🤖 AI Summary
Existing protein language models (pLMs) lack explicit modeling of three-dimensional structural knowledge, limiting their performance on structure-related tasks. To address this, we propose a dual-task structural alignment framework: (1) latent-space contrastive learning to align residue-level representations across proteins, and (2) a physics-informed structural token prediction task that jointly leverages intra- and inter-protein structural information. We further introduce a small-model-guided adaptive residue loss filtering mechanism to significantly enhance robustness against noisy structural inputs, and integrate graph neural network–language model joint distillation. Evaluated on ESM2 and AMPLIFY baselines, our method improves contact prediction accuracy by 12.7%. We publicly release the optimized models—SaESM2 and SaAMPLIFY—along with all training and inference code.
📝 Abstract
Protein language models (pLMs) pre-trained on vast protein sequence databases excel at various downstream tasks but lack the structural knowledge essential for many biological applications. To address this, we integrate structural insights from pre-trained protein graph neural networks (pGNNs) into pLMs through a latent-level contrastive learning task. This task aligns residue representations from pLMs with those from pGNNs across multiple proteins, enriching pLMs with inter-protein structural knowledge. Additionally, we incorporate a physical-level task that infuses intra-protein structural knowledge by optimizing pLMs to predict structural tokens. The proposed dual-task framework effectively incorporates both inter-protein and intra-protein structural knowledge into pLMs.
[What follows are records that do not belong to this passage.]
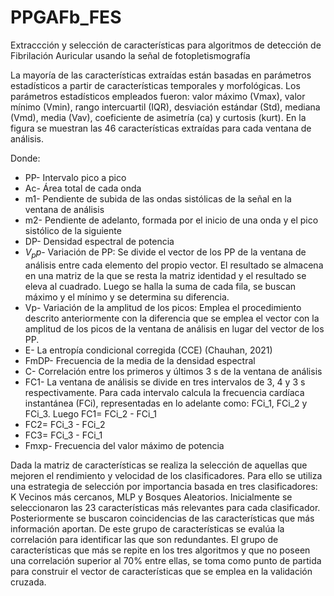 # PPGAFb_FES
Extraccción y selección de características para algoritmos de detección de Fibrilación Auricular usando la señal de fotopletismografía

La mayoría de las características extraídas están basadas en parámetros estadísticos a partir de características temporales y morfológicas. Los parámetros estadísticos empleados fueron: valor máximo (Vmax), valor mínimo (Vmin), rango intercuartil (IQR), desviación estándar (Std), mediana (Vmd), media (Vav), coeficiente de asimetría (ca) y curtosis (kurt). En la figura se muestran las 46 características extraídas para cada ventana de análisis.


Donde:
- PP- Intervalo pico a pico
- Ac- Área total de cada onda
- m1- Pendiente de subida de las ondas sistólicas de la señal en la ventana de análisis
- m2- Pendiente de adelanto, formada por el inicio de una onda y el pico sistólico de la siguiente
- DP- Densidad espectral de potencia
- $V_pp$- Variación de PP: Se divide el vector de los PP de la ventana de análisis entre cada elemento del propio vector. El resultado se almacena en una matriz de la que se resta la matriz identidad y el resultado se eleva al cuadrado. Luego se halla la suma de cada fila, se buscan máximo y el mínimo y se determina su diferencia.
- Vp- Variación de la amplitud de los picos: Emplea el procedimiento descrito anteriormente con la diferencia que se emplea el vector con la amplitud de los picos de la ventana de análisis en lugar del vector de los PP.
- E- La entropía condicional corregida (CCE) (Chauhan, 2021)
- FmDP- Frecuencia de la media de la densidad espectral
- C- Correlación entre los primeros y últimos 3 s de la ventana de análisis
- FC1- La ventana de análisis se divide en tres intervalos de 3, 4 y 3 s respectivamente. Para cada intervalo calcula la frecuencia cardíaca instantánea (FCi), representadas en lo adelante como: FCi_1, FCi_2 y FCi_3. Luego FC1= FCi_2 - FCi_1
- FC2= FCi_3 - FCi_2
- FC3= FCi_3 - FCi_1
- Fmxp- Frecuencia del valor máximo de potencia

Dada la matriz de características se realiza la selección de aquellas que mejoren el rendimiento y velocidad de los clasificadores. Para ello se utiliza una estrategia de selección por importancia basada en tres clasificadores: K Vecinos más cercanos, MLP y Bosques Aleatorios. Inicialmente se seleccionaron las 23 características más relevantes para cada clasificador. Posteriormente se buscaron coincidencias de las características que más información aportan. De este grupo de características se evalúa la correlación para identificar las que son redundantes. El grupo de características que más se repite en los tres algoritmos y que no poseen una correlación superior al 70% entre ellas, se toma como punto de partida para construir el vector de características que se emplea en la validación cruzada.

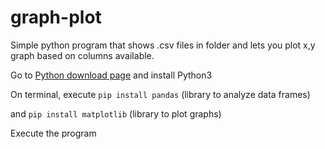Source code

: # graph-plot
Simple python program that shows .csv files in folder and lets you plot x,y graph based on columns available.

Go to [Python download page](https://www.python.org/downloads/) and install Python3

On terminal, execute `pip install pandas` (library to analyze data frames) 

and `pip install matplotlib` (library to plot graphs)

Execute the program
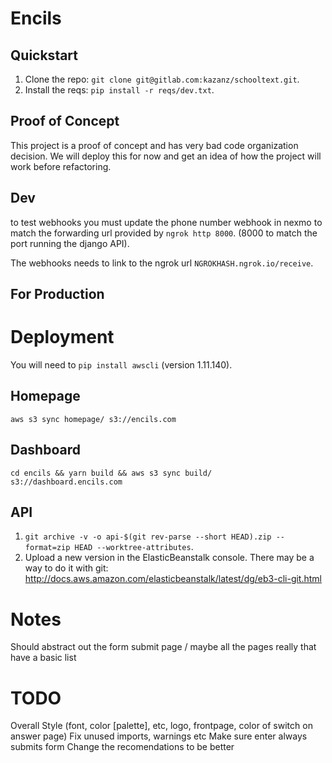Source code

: # Encils

## Quickstart

1. Clone the repo: `git clone git@gitlab.com:kazanz/schooltext.git`.
2. Install the reqs: `pip install -r reqs/dev.txt`.


## Proof of Concept

This project is a proof of concept and has very bad code organization decision.
We will deploy this for now and get an idea of how the project will work before
refactoring.

## Dev

to test webhooks you must update the phone number webhook in nexmo to match
the forwarding url provided by `ngrok http 8000`. (8000 to match the port 
running the django API).

The webhooks needs to link to the ngrok url `NGROKHASH.ngrok.io/receive`.

## For Production

# Deployment

You will need to `pip install awscli` (version 1.11.140).

## Homepage

`aws s3 sync homepage/ s3://encils.com`

## Dashboard

`cd encils && yarn build && aws s3 sync build/ s3://dashboard.encils.com`

## API

1. `git archive -v -o api-$(git rev-parse --short HEAD).zip --format=zip HEAD --worktree-attributes`.
2. Upload a new version in the ElasticBeanstalk console.  There may be a way to do it with git: 
http://docs.aws.amazon.com/elasticbeanstalk/latest/dg/eb3-cli-git.html

# Notes

Should abstract out the form submit page / maybe all the pages really that have a basic list

# TODO

Overall Style (font, color [palette], etc, logo, frontpage, color of switch on answer page)
Fix unused imports, warnings etc
Make sure enter always submits form
Change the recomendations to be better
Given the variability in the quality of protein structures in PDB, we further introduce a residue loss selection module, which uses a small model trained on high-quality structures to select reliable yet challenging residue losses for the pLM to learn. Applying our structure alignment method to the state-of-the-art ESM2 and AMPLIFY results in notable performance gains across a wide range of tasks, including a 12.7% increase in ESM2 contact prediction. The data, code, and resulting SaESM2 and SaAMPLIFY models will be released on Hugging Face.